▶ Record set:
========================================================================

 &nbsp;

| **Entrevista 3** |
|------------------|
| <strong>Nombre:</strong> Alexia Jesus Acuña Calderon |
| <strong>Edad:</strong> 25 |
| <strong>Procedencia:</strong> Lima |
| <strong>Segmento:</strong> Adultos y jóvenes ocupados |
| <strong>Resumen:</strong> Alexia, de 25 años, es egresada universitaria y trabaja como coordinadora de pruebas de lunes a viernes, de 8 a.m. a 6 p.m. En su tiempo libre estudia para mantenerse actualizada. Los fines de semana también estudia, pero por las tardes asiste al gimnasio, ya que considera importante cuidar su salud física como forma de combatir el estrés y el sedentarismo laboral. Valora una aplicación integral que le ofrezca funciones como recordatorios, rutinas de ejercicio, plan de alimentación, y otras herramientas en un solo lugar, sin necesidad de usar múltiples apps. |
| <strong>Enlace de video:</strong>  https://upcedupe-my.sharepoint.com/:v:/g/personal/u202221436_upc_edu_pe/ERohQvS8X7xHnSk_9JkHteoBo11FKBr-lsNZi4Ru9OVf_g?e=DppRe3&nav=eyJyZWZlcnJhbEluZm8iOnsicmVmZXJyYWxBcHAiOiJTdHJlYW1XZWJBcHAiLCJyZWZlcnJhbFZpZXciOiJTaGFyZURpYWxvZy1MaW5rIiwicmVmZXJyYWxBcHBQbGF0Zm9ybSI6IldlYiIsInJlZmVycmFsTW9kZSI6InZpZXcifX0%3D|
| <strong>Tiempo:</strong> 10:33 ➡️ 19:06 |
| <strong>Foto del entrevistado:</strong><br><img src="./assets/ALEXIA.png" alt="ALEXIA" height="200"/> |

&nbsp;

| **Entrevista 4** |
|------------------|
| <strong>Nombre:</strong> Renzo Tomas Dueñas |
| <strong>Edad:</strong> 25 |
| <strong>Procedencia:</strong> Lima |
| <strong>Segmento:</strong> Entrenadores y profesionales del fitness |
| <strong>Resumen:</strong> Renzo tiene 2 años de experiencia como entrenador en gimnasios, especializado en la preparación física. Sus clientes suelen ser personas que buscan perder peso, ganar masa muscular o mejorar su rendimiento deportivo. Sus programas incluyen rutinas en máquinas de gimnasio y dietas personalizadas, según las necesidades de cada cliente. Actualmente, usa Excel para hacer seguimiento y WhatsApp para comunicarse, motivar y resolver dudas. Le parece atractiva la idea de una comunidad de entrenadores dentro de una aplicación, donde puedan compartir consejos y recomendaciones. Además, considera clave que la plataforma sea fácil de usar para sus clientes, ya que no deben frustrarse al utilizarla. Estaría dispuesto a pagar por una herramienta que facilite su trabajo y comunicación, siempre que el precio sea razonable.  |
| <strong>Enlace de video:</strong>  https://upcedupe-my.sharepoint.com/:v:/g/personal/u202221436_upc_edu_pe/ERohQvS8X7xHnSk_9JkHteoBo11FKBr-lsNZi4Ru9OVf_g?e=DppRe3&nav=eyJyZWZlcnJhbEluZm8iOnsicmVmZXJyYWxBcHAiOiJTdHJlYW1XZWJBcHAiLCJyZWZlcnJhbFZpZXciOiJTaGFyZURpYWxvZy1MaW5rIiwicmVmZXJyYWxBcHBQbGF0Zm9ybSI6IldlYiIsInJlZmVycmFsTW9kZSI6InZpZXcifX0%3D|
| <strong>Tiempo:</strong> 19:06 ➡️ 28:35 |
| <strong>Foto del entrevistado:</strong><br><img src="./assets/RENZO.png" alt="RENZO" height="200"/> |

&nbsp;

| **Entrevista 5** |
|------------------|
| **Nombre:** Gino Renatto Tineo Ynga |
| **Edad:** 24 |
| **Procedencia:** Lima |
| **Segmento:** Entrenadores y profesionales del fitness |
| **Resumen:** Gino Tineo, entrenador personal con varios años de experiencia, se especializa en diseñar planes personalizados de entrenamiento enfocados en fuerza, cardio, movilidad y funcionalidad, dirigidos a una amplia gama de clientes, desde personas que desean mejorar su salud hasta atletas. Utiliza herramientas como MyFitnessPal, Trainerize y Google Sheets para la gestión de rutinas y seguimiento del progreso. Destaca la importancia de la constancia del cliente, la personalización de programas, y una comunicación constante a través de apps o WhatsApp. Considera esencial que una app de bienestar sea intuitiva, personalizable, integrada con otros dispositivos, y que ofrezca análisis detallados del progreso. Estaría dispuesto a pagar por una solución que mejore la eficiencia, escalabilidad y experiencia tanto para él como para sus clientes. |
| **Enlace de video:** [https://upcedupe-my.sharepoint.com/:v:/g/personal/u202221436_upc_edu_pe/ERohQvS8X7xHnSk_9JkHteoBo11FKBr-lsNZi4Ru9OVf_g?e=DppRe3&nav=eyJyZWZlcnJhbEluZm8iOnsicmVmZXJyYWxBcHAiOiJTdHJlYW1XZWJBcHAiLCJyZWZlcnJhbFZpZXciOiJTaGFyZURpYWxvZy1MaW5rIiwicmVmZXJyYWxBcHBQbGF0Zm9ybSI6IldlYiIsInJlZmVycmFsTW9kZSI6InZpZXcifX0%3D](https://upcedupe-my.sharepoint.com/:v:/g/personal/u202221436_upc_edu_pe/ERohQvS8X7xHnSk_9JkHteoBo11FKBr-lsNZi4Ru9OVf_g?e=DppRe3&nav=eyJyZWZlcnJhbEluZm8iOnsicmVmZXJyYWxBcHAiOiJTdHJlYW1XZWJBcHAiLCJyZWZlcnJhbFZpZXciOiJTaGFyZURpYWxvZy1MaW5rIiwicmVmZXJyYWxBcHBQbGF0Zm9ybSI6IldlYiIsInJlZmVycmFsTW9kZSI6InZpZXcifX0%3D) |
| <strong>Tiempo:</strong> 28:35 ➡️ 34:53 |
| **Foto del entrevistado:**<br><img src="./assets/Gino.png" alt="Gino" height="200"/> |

========================================================================

▶ Exercise instructions: Lines that hold "Segmento" are the ones to copy, so pick each out from the data.

▶ Result below:
| <strong>Segmento:</strong> Adultos y jóvenes ocupados |
| <strong>Segmento:</strong> Entrenadores y profesionales del fitness |
| **Segmento:** Entrenadores y profesionales del fitness |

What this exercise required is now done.